The new company, Kraft Heinz Co, will have roughly $28 billion of annual revenue from brands such as Oscar Mayer, Philadelphia, Velveeta, Maxwell House, Ore-Ida and Jell-O, as well as Kraft cheese and Heinz ketchup.
Berkshire Hathaway Inc and Brazilian investment firm 3G Capital, which together bought Heinz in 2013, own 51 percent of Kraft Heinz and control six of its 11 board seats, including one for Berkshire chairman Warren Buffett. Alex Behring, 3G's managing partner, is Kraft Heinz's chairman.
Most of Kraft Heinz's upper management comes from Heinz, including Chief Executive Bernardo Hees, 45, a 3G partner.
The 3G firm is known for keeping a close eye on expenses.
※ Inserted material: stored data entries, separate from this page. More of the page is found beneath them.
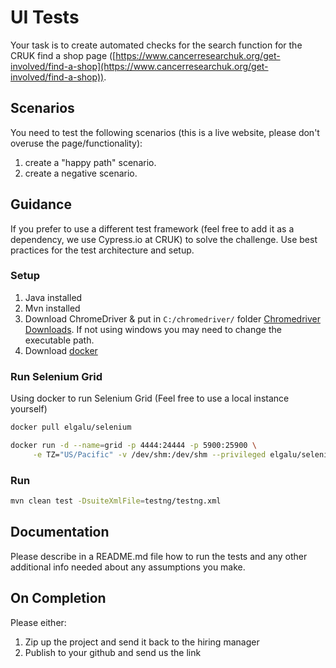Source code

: # UI Tests

Your task is to create automated checks for the search function for the CRUK find a shop page ([https://www.cancerresearchuk.org/get-involved/find-a-shop](https://www.cancerresearchuk.org/get-involved/find-a-shop)).

## Scenarios

You need to test the following scenarios (this is a live website, please don't overuse the page/functionality):

1. create a "happy path" scenario.
1. create a negative scenario.

## Guidance

If you prefer to use a different test framework (feel free to add it as a dependency, we use Cypress.io at CRUK) to solve the challenge. Use best practices for the test architecture and setup.

### Setup
1. Java installed
1. Mvn installed
1. Download ChromeDriver & put in `C:/chromedriver/` folder [Chromedriver Downloads](http://chromedriver.chromium.org/downloads). If not using windows you may need to change the executable path.
1. Download [docker](https://docs.docker.com/get-docker/)

### Run Selenium Grid
Using docker to run Selenium Grid (Feel free to use a local instance yourself)
```sh
docker pull elgalu/selenium

docker run -d --name=grid -p 4444:24444 -p 5900:25900 \
     -e TZ="US/Pacific" -v /dev/shm:/dev/shm --privileged elgalu/selenium
```

### Run
```sh
mvn clean test -DsuiteXmlFile=testng/testng.xml
```

## Documentation

Please describe in a README.md file how to run the tests and any other additional info needed about any assumptions you make.

## On Completion

Please either:
1. Zip up the project and send it back to the hiring manager
1. Publish to your github and send us the link
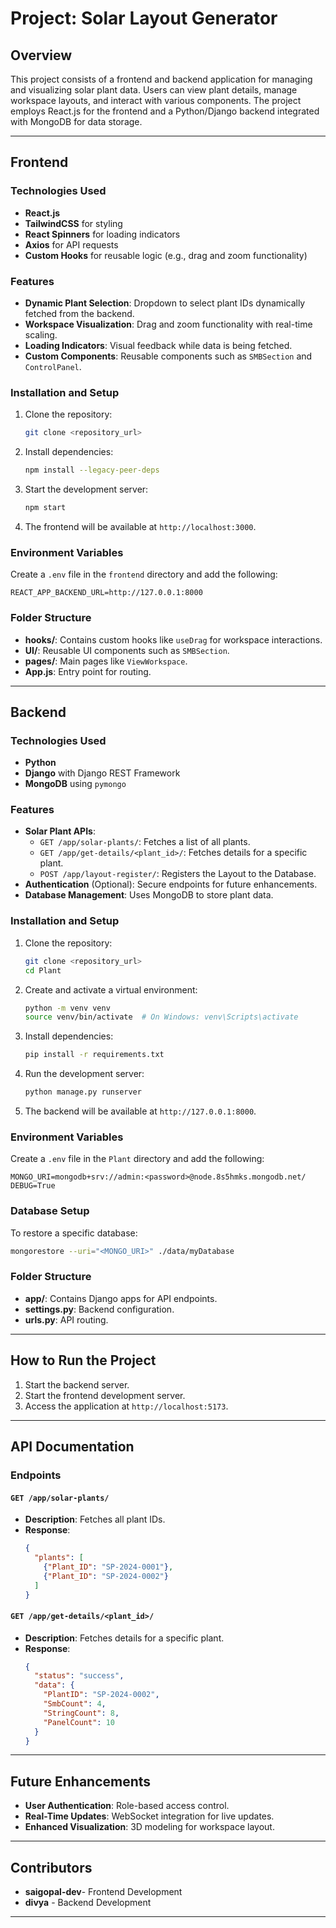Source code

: # Project: Solar Layout Generator

## Overview

This project consists of a frontend and backend application for managing and visualizing solar plant data. Users can view plant details, manage workspace layouts, and interact with various components. The project employs React.js for the frontend and a Python/Django backend integrated with MongoDB for data storage.

---

## Frontend

### Technologies Used

- **React.js**
- **TailwindCSS** for styling
- **React Spinners** for loading indicators
- **Axios** for API requests
- **Custom Hooks** for reusable logic (e.g., drag and zoom functionality)

### Features

- **Dynamic Plant Selection**: Dropdown to select plant IDs dynamically fetched from the backend.
- **Workspace Visualization**: Drag and zoom functionality with real-time scaling.
- **Loading Indicators**: Visual feedback while data is being fetched.
- **Custom Components**: Reusable components such as `SMBSection` and `ControlPanel`.

### Installation and Setup

1. Clone the repository:

   ```bash
   git clone <repository_url>
   ```

2. Install dependencies:

   ```bash
   npm install --legacy-peer-deps
   ```

3. Start the development server:

   ```bash
   npm start
   ```

4. The frontend will be available at `http://localhost:3000`.

### Environment Variables

Create a `.env` file in the `frontend` directory and add the following:

```env
REACT_APP_BACKEND_URL=http://127.0.0.1:8000
```

### Folder Structure

- **hooks/**: Contains custom hooks like `useDrag` for workspace interactions.
- **UI/**: Reusable UI components such as `SMBSection`.
- **pages/**: Main pages like `ViewWorkspace`.
- **App.js**: Entry point for routing.

---

## Backend

### Technologies Used

- **Python**
- **Django** with Django REST Framework
- **MongoDB** using `pymongo`

### Features

- **Solar Plant APIs**:
  - `GET /app/solar-plants/`: Fetches a list of all plants.
  - `GET /app/get-details/<plant_id>/`: Fetches details for a specific plant.
  - `POST /app/layout-register/`: Registers the Layout to the Database.
- **Authentication** (Optional): Secure endpoints for future enhancements.
- **Database Management**: Uses MongoDB to store plant data.

### Installation and Setup

1. Clone the repository:

   ```bash
   git clone <repository_url>
   cd Plant
   ```

2. Create and activate a virtual environment:

   ```bash
   python -m venv venv
   source venv/bin/activate  # On Windows: venv\Scripts\activate
   ```

3. Install dependencies:

   ```bash
   pip install -r requirements.txt
   ```

4. Run the development server:

   ```bash
   python manage.py runserver
   ```

5. The backend will be available at `http://127.0.0.1:8000`.

### Environment Variables

Create a `.env` file in the `Plant` directory and add the following:

```env
MONGO_URI=mongodb+srv://admin:<password>@node.8s5hmks.mongodb.net/
DEBUG=True
```

### Database Setup

To restore a specific database:

```bash
mongorestore --uri="<MONGO_URI>" ./data/myDatabase
```

### Folder Structure

- **app/**: Contains Django apps for API endpoints.
- **settings.py**: Backend configuration.
- **urls.py**: API routing.

---

## How to Run the Project

1. Start the backend server.
2. Start the frontend development server.
3. Access the application at `http://localhost:5173`.

---

## API Documentation

### Endpoints

#### `GET /app/solar-plants/`

- **Description**: Fetches all plant IDs.
- **Response**:
  ```json
  {
    "plants": [
      {"Plant_ID": "SP-2024-0001"},
      {"Plant_ID": "SP-2024-0002"}
    ]
  }
  ```

#### `GET /app/get-details/<plant_id>/`

- **Description**: Fetches details for a specific plant.
- **Response**:
  ```json
  {
    "status": "success",
    "data": {
      "PlantID": "SP-2024-0002",
      "SmbCount": 4,
      "StringCount": 8,
      "PanelCount": 10
    }
  }
  ```

---

## Future Enhancements

- **User Authentication**: Role-based access control.
- **Real-Time Updates**: WebSocket integration for live updates.
- **Enhanced Visualization**: 3D modeling for workspace layout.

---

## Contributors

- **saigopal-dev**- Frontend Development
- **divya** - Backend Development

---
It has said it may cut $1.5 billion of annual costs at Kraft Heinz by 2017.
Kraft shareholders overwhelmingly approved the merger on Wednesday.
The new company will begin trading on the Nasdaq under the ticker "KHC" on July 6. Kraft shareholders are receiving Kraft Heinz stock and a $10 billion special dividend.
Kraft Heinz said it "remains committed to its hometowns," with dual headquarters in Pittsburgh, where Heinz was based, and the Chicago area. Kraft was based in the Chicago suburb of Northfield, Illinois.